En fin, Italia es también la primera en la lengua, pues su idioma sobresale entre los nacidos del latín por obra del Cristianismo. Resultando imposible que esta primacía pueda ser atribuida a otros pueblos, por ejemplo, a los franceses o a los alemanes, Gioberti establece una jerarquía de las naciones con respecto a la civilización universal cuyos grados son Roma, Italia, Europa, Oriente; la importancia de los cuales está en razón inversa de su extensión material; Roma, y con ella Italia, es el centro moral del género humano, por ser la sede de la Iglesia.
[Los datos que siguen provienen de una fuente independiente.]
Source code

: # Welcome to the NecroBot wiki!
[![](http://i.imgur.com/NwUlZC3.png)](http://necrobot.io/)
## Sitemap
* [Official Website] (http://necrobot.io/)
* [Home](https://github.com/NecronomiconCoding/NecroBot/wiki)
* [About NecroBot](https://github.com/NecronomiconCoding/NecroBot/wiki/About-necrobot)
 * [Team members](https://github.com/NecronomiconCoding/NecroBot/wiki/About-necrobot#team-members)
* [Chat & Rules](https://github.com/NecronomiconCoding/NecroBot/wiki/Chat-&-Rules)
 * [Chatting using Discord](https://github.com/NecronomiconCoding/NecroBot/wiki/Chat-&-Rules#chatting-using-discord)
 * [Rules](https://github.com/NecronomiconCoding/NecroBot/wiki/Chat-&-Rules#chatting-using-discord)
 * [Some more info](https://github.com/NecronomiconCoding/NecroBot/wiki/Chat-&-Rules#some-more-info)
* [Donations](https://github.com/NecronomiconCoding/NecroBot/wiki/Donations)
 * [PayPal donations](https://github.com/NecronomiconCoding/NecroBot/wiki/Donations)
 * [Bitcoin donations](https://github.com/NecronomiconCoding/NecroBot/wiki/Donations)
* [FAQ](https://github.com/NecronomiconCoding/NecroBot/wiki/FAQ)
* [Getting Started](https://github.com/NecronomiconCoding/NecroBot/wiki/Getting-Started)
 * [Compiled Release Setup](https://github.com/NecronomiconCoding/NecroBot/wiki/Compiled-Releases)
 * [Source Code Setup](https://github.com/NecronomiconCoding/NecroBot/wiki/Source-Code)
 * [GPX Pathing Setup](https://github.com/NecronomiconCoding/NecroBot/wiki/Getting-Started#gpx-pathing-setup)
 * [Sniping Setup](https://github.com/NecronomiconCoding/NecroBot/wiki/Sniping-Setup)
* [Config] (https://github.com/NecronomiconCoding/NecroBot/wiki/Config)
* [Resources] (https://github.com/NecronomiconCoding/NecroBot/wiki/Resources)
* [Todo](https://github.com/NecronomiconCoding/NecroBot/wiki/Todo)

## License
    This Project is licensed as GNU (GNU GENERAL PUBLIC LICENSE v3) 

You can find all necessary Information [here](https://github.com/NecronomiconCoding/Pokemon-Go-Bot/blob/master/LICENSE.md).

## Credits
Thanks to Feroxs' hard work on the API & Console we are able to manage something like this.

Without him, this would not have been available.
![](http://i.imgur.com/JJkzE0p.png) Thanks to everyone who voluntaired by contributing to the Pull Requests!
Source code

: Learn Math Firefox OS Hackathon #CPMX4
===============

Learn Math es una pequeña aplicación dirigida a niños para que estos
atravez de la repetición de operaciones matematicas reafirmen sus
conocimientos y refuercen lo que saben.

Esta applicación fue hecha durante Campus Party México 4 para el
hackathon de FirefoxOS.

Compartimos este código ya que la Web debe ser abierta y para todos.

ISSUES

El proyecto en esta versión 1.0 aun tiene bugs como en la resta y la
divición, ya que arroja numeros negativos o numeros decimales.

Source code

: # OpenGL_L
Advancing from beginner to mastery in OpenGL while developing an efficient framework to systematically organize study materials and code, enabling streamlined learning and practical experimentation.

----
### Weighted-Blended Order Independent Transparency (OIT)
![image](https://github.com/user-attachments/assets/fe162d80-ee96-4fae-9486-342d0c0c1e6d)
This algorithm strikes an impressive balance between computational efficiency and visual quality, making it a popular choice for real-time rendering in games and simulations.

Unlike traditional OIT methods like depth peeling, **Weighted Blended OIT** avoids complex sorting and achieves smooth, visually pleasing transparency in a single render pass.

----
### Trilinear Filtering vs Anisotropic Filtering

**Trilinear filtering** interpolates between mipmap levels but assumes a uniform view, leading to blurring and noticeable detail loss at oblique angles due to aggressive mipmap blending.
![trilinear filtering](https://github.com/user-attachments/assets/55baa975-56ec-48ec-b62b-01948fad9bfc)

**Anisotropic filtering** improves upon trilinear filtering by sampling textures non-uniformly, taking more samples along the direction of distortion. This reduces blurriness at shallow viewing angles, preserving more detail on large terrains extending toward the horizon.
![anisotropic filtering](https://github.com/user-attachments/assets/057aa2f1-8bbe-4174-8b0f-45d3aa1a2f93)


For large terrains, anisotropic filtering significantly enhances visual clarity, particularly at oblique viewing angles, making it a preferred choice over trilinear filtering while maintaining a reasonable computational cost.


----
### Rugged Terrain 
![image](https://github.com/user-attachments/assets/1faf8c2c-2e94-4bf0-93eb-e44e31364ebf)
Con ardiente elocuencia Gioberti exhorta a los «escritores italianos» a reconquistar la primacía del pensamiento, curando los males de la cultura, cuyas fuentes principales son las malas organizaciones de los estudios y la desunión de los doctos, debida a la falta de principios sólidos que sólo pueden ser proporcionados por la religión.
Un ardiente vaticinio de la «Italia futura» cierra esta obra, que provocó tantas polémicas y tantas adhesiones, y que, al suscitar el movimiento neogüelfo contribuyó a preparar el 48 italiano, cuando la figura ideal del Papa que ella soñaba pareció efectivamente encarnarse en Pío IX.